猪链球菌2型的分离鉴定及猪场带菌情况调查

张广斌，李 舫，袁东芳，沈美艳

（山东畜牧兽医职业学院，山东潍坊 261061）

猪链球菌2型的分离鉴定及猪场带菌情况调查

张广斌，李 舫，袁东芳，沈美艳

（山东畜牧兽医职业学院，山东潍坊 261061）

2016年10月山东省潍坊市某猪场的产房仔猪出现疑似猪链球菌感染病例。为准确诊断和进一步防控猪链球菌病，对病例进行了细菌分离培养、革兰氏染色、生化试验、16S RNA基因鉴定和动物接种试验等，最终鉴定为猪链球菌2型感染；对该场的产房、保育猪舍、育肥猪舍、母猪舍进行鼻腔拭子采集，以特异性引物通过PCR检测16S RNA基因和猪链球菌2型荚膜多糖基因（cps2），结果分离到了猪链球菌。检测发现，该场除产房仔猪携带猪链球菌2型外，其他猪舍均没有猪链球菌2型被检出。

猪链球菌2型；细菌鉴定；带菌情况调查

猪链球菌（Streptococcus suis，S.suis）是一种革兰氏阳性、溶血性兼性厌氧球菌，根据形态学、生化特征和菌体表面荚膜多糖（Capsular polysaccharide，CPS）抗原特性等的不同，将其分为35个血清型（1～34和1/2）。但Hill等[1]从基因水平证实其中的32及34型为鼠口腔链球菌（Streptococcus orisratti），因此现在一般认为有33个血清型，其中 1、2、1/2、7、9、14 型具有致病性，以 2 型（SS2）毒力最强，分布范围最广[2-4]。2016年10月山东省潍坊市一猪场产房仔猪出现疑似链球菌感染的散发病例。在进行诊断治疗的同时，对该场的所有猪舍进行了猪链球菌带菌状况检测，并为其提供了进一步的防控措施。

1 病猪和猪场情况

猪场产房仔猪132头，20日龄，有2头出现症状。其中，1头精神略不振；另1头不食，呼吸急促，咳嗽，眼结膜潮红，流泪，鼻孔有较多量鼻液流出，腹下皮肤呈紫红色，有出血点。剖检病重猪见皮下组织出血，鼻黏膜充血、出血，气管充血，肺充血肿胀；全身各处淋巴结不同程度肿大、充血和出血；心包有淡黄色积液，心内膜有细小出血点；脾脏暗红色肿大；肾肿大，切面有小的出血点。
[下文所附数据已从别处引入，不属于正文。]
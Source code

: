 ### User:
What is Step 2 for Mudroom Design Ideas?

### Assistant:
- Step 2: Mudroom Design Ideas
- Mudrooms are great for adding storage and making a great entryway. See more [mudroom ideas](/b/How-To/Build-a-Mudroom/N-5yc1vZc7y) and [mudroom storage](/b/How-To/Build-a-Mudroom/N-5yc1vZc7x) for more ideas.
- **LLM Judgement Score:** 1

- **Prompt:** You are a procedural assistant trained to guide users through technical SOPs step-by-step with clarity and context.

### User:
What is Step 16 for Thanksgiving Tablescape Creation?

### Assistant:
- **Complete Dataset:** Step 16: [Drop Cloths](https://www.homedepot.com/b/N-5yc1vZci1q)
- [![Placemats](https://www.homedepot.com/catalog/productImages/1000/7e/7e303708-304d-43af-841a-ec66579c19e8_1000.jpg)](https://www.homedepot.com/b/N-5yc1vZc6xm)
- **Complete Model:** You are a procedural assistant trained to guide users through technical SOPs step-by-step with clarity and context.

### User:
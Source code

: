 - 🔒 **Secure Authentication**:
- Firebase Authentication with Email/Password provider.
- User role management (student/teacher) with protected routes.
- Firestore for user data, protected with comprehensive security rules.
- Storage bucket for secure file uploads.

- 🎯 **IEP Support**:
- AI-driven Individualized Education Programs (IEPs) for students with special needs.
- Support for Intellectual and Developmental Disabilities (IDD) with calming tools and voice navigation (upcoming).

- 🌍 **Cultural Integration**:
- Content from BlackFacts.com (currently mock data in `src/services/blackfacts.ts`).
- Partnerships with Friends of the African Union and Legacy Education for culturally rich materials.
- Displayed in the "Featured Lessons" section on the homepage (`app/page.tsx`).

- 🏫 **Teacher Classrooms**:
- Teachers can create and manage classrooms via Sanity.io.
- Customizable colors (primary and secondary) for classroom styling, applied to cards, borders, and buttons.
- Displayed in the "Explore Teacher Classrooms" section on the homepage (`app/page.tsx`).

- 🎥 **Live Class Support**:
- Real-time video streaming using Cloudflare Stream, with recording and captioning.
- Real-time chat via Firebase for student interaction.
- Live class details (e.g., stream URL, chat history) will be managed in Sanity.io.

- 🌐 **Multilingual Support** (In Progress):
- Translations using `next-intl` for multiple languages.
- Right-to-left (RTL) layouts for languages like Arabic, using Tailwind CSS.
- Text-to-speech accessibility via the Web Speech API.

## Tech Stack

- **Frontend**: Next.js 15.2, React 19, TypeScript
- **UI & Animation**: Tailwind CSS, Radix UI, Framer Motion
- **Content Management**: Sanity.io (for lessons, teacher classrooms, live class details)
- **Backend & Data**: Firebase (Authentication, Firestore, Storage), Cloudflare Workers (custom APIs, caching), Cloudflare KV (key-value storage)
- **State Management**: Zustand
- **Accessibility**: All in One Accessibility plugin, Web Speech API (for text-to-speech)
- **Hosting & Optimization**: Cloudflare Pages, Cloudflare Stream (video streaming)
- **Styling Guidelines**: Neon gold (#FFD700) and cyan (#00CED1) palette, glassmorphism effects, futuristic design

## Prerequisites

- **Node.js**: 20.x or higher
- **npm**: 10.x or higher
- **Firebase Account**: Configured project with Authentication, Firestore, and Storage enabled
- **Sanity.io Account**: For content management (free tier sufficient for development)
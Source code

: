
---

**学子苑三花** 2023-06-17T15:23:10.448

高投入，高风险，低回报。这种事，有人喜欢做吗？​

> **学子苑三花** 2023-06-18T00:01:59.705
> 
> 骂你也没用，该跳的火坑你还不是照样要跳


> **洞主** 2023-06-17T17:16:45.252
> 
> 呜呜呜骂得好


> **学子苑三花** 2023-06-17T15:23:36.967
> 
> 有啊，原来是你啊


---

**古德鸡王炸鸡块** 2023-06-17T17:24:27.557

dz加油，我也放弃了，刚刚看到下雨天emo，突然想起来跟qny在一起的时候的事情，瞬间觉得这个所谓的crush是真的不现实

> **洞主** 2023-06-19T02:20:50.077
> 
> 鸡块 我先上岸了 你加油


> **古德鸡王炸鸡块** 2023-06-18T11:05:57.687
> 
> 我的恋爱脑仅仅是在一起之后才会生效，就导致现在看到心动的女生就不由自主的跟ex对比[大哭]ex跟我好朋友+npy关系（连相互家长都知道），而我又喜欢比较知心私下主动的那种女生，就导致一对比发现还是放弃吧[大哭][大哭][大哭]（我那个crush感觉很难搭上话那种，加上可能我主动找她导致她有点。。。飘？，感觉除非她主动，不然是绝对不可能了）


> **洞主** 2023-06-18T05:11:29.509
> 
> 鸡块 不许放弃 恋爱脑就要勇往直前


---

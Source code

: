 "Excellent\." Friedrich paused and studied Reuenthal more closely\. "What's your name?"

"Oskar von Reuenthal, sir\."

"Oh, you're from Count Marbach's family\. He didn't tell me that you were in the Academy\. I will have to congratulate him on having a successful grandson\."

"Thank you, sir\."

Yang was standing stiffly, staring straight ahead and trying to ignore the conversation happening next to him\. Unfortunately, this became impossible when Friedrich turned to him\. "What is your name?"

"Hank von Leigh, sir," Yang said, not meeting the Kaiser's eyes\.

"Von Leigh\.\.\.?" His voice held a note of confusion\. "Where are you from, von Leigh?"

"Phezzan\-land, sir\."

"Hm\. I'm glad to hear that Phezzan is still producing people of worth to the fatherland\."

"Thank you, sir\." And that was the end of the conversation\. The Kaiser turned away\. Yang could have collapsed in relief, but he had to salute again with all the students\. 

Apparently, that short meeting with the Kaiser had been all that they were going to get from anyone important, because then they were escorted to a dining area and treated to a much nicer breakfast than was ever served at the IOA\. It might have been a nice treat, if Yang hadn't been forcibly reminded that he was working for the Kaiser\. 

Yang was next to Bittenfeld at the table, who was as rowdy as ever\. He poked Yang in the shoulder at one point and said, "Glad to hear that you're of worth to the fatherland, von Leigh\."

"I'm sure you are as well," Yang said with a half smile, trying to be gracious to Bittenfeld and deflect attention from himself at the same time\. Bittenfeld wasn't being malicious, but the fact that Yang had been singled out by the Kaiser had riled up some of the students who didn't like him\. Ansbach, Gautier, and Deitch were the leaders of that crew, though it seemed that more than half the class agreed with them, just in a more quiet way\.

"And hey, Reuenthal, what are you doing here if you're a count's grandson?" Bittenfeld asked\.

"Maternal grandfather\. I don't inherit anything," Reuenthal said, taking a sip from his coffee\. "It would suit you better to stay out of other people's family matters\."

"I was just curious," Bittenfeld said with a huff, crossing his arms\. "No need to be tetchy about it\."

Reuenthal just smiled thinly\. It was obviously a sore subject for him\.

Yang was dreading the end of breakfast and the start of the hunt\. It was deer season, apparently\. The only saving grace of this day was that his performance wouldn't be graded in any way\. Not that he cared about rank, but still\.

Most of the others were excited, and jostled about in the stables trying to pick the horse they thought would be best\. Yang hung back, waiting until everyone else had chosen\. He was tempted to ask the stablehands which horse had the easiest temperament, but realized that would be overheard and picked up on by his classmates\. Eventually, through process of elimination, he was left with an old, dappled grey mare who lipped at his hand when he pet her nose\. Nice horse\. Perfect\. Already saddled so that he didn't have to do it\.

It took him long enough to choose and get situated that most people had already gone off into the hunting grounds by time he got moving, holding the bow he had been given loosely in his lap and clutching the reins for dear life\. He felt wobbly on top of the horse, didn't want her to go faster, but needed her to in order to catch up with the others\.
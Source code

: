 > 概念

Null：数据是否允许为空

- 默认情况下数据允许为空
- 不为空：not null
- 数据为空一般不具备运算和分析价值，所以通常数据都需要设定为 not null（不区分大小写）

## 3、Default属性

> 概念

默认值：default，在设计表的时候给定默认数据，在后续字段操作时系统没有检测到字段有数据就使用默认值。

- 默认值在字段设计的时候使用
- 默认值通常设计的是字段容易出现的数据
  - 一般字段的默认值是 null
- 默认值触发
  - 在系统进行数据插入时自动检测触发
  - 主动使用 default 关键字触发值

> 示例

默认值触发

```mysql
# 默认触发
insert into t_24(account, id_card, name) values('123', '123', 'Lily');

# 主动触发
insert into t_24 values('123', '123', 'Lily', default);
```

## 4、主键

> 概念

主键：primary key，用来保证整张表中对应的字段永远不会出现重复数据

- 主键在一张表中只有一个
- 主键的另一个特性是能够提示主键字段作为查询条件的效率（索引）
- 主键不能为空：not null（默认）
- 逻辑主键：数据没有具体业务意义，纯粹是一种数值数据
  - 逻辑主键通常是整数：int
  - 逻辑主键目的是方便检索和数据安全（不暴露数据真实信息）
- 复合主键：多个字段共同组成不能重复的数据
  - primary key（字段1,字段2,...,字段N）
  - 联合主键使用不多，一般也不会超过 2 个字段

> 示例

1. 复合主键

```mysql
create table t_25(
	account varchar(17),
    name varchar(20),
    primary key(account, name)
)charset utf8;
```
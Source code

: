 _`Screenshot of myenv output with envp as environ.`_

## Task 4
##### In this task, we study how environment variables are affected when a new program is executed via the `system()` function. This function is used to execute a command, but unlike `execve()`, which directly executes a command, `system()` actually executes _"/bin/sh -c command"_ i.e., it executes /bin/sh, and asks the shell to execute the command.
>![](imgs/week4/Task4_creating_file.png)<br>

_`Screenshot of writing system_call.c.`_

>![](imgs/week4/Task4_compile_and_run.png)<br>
该猪场整体卫生状况良好，猪群整体无不适表现。产房温度较高，有刺激性气味，但保育舍、育肥舍和母猪舍空气良好，地面较为洁净。

2 主要试剂

PCR试剂（10×PCR Buffer、dNTPs、Taq酶）、DL2000 DNA Marker，购自宝生物工程（大连）有限公司；THB培养基、鲜血琼脂平板、多粘菌素B、萘啶酮酸，均购自青岛海博生物技术有限公司；药敏纸片、细菌微量生化反应管、革兰氏染色液，购自杭州滨和微生物试剂有限公司。

3 样品采集

3.1 病猪样品采集

无菌采集病猪的血液以及气管和肺组织，置于无菌容器中。

3.2 健康猪鼻腔拭子采集

对该猪场产房、保育舍、育肥舍、母猪舍的猪进行鼻腔分泌物采集。用无菌棉棒蘸取THB肉汤，在猪的鼻腔粘膜表面轻轻擦拭；收集鼻腔分泌物，用无菌剪刀剪取棉花头，置于装有THB肉汤培养基（含15 µg/mL多粘菌素B，30 µg/mL萘啶酮酸）的试管中。

4 试验方法

4.1 细菌的分离、初步鉴定及敏感药物筛选

4.1.1 细菌分离培养和形态鉴定。无菌取病死猪的肺组织，分区划线接种于鲜血琼脂平板上，37 ℃培养24 h，观察细菌生长特性。挑取单个菌落，对其进行革兰氏染色镜检，观察细菌形态。

4.1.2 细菌生化试验。挑取单个分离菌，将其接种于细菌微量发酵管中，37 ℃培养18～24 h，观察并记录生化反应结果。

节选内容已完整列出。